You said you "believe" and "think" that Ottawa gets Detroit on cable. Are you now saying it positively does?
Yes, Ottawa positively gets Detroit on cable these days. It's been at least a decade since the old microwave system that received Rochester's big 3 from a site near Belleville and fed it up to Ottawa was decommissioned.
Since most cable systems in Canada are owned by one of a handful of major providers (Shaw, Rogers, Cogeco, Bell), their distribution and, critically, "simsub" (replacing US network feeds and US ads with a simulcast of a Canadian local channel carrying the same show) is generally handled at a national hub level. It's much easier to do simsub over a relatively small number of US affiliates that are fed by fiber to the national hub than it is to try to pull a US DTV signal off the air, especially once you're past the immediate border area.
And so Detroit has become the default set of US affiliates for anything in Ontario or west until you get to Pacific Time and Spokane and Seattle feeds take over, depending on which cable provider you're using.
The greater Toronto area still gets Buffalo stations because of many decades of tradition and habit, as well as a strong affinity for Bills instead of Lions, Quebec gets Burlington/Plattsburgh and the Maritime provinces get Boston.
There are very few other exceptions anymore for the traditional big 3. WUHF in Rochester is fed by satellite and fiber as the Fox affiliate even in many areas that otherwise would get Detroit or Buffalo, with some of its daytime offerings and infomercials replaced by Canadian infomercials.
For PBS, there's a little more variety because some border PBS stations have been willing to pay for fiber delivery to Canadian markets where cable once picked them up over the air. (And of course simsub doesn't apply!)

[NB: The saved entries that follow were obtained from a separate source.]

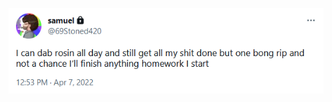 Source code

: ![A post from a private Twitter account with the display name "samuel" and the handle "69Stoned420," which says "I can dab rosin all day and still get all my shit done but one bong rip and not a chance I'll finish anything homework I start."](firefox_IkmOVWvBqO.png)
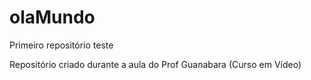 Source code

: # olaMundo
 Primeiro repositório teste

 Repositório criado durante a aula do Prof Guanabara (Curso em Vídeo)
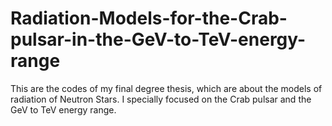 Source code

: # Radiation-Models-for-the-Crab-pulsar-in-the-GeV-to-TeV-energy-range
This are the codes of my final degree thesis, which are about the models of radiation of Neutron Stars. I specially focused on the Crab pulsar and the GeV to TeV energy range.
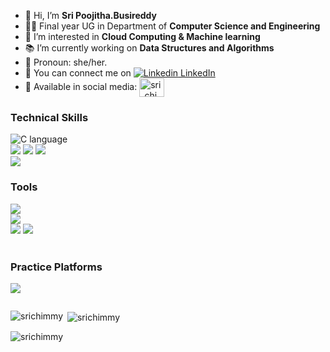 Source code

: - 👋 Hi, I’m <b>Sri Poojitha.Busireddy</b>
- 🧑‍🎓 Final year UG in Department of <b>Computer Science and Engineering</b><br>
- 👀 I’m interested in <b>Cloud Computing & Machine learning</b>
- 📚 I’m currently working on <b>Data Structures and Algorithms</b>
- 👨 Pronoun: she/her.
- 🫶 You can connect me on [![Linkedin](https://i.stack.imgur.com/gVE0j.png) LinkedIn](https://www.linkedin.com/in/sripoojithab183/)
- 📱 Available in social media: <a href="https://www.instagram.com/sri_chimmy" target="blank"><img align="center" src="https://raw.githubusercontent.com/rahuldkjain/github-profile-readme-generator/master/src/images/icons/Social/instagram.svg" alt="sri_chimmy" height="30" width="40" /></a></t>

<h3>Technical Skills</h3>

![C language](https://img.shields.io/badge/C-00599C?style=for-the-badge&logo=c&logoColor=white)  
![](https://img.shields.io/badge/Python-14354C?style=for-the-badge&logo=python&logoColor=white) 
![](https://img.shields.io/badge/HTML5-E34F26?style=for-the-badge&logo=html5&logoColor=white)
![](https://img.shields.io/badge/CSS3-1572B6?style=for-the-badge&logo=css3&logoColor=white)
</br>
![](https://img.shields.io/badge/MySQL-005C84?style=for-the-badge&logo=mysql&logoColor=white) <!-- ![](https://img.shields.io/badge/React-20232A?style=for-the-badge&logo=react&logoColor=61DAFB) --> 
</br>
<h3>Tools</h3>

![](https://img.shields.io/badge/GitHub-100000?style=for-the-badge&logo=github&logoColor=white) </br>
![](https://img.shields.io/badge/Visual_Studio_Code-0078D4?style=for-the-badge&logo=visual%20studio%20code&logoColor=white)<br>
![](https://img.shields.io/badge/Eclipse-2C2255?style=for-the-badge&logo=eclipse&logoColor=white)
![](https://img.shields.io/badge/Notepad++-90E59A.svg?style=for-the-badge&logo=notepad%2B%2B&logoColor=black) <br>
 <br>
<h3>Practice Platforms</h3>


![](https://img.shields.io/badge/-LeetCode-FFA116?style=for-the-badge&logo=LeetCode&logoColor=black)
 <br>

![]()

 <p><img align="left" src="https://github-readme-stats.vercel.app/api/top-langs?username=srichimmy&show_icons=true&theme=tokyonight&hide_border=true&locale=en&layout=compact" alt="srichimmy" /></p>

<p>&nbsp;<img align="center" src="https://github-readme-stats.vercel.app/api?username=srichimmy&show_icons=true&locale=en" alt="srichimmy" /></p>

<p><img align="center" src="https://github-readme-streak-stats.herokuapp.com/?user=srichimmy&" alt="srichimmy" /></p>

<!---
git-sumana/git-srichimmy is a ✨ special ✨ repository because its `README.md` (this file) appears on your GitHub profile.
You can click the Preview link to take a look at your changes.
--->
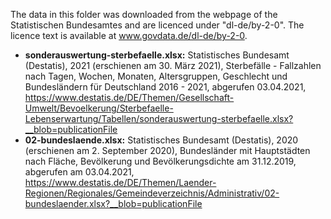 The data in this folder was downloaded from the webpage of the Statistischen Bundesamtes and are licenced under "dl-de/by-2-0". The licence text is available at www.govdata.de/dl-de/by-2-0.

- **sonderauswertung-sterbefaelle.xlsx:** Statistisches Bundesamt (Destatis), 2021 (erschienen am 30. März 2021), Sterbefälle - Fallzahlen nach Tagen, Wochen, Monaten, Altersgruppen, Geschlecht und Bundesländern für Deutschland 2016 - 2021, abgerufen 03.04.2021, https://www.destatis.de/DE/Themen/Gesellschaft-Umwelt/Bevoelkerung/Sterbefaelle-Lebenserwartung/Tabellen/sonderauswertung-sterbefaelle.xlsx?__blob=publicationFile
- **02-bundeslaende.xlsx:** Statistisches Bundesamt (Destatis), 2020 (erschienen am 2. September 2020), Bundesländer mit Hauptstädten nach Fläche, Bevölkerung und Bevölkerungsdichte am 31.12.2019, abgerufen am 03.04.2021, https://www.destatis.de/DE/Themen/Laender-Regionen/Regionales/Gemeindeverzeichnis/Administrativ/02-bundeslaender.xlsx?__blob=publicationFile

So WPBS Watertown is still seen in Ottawa, Prairie Public from North Dakota is still seen in Winnipeg and WQLN Erie is still seen in London even though the big 3 from Erie have long since been replaced by Detroit or Buffalo.
The CRTC has a list of which US affiliates are approved for carriage on Canadian cable. It also includes a small number of superstations that are generally an extra cost tier: WSBK Boston, WPIX New York, WGN Chicago, KTLA Los Angeles and somewhat unusually, WPCH-TV Atlanta, the successor to the old WTBS over the air feed. Canada always got the full local feed of each of these channels, even after WGN and WTBS split off their separate satellite feeds.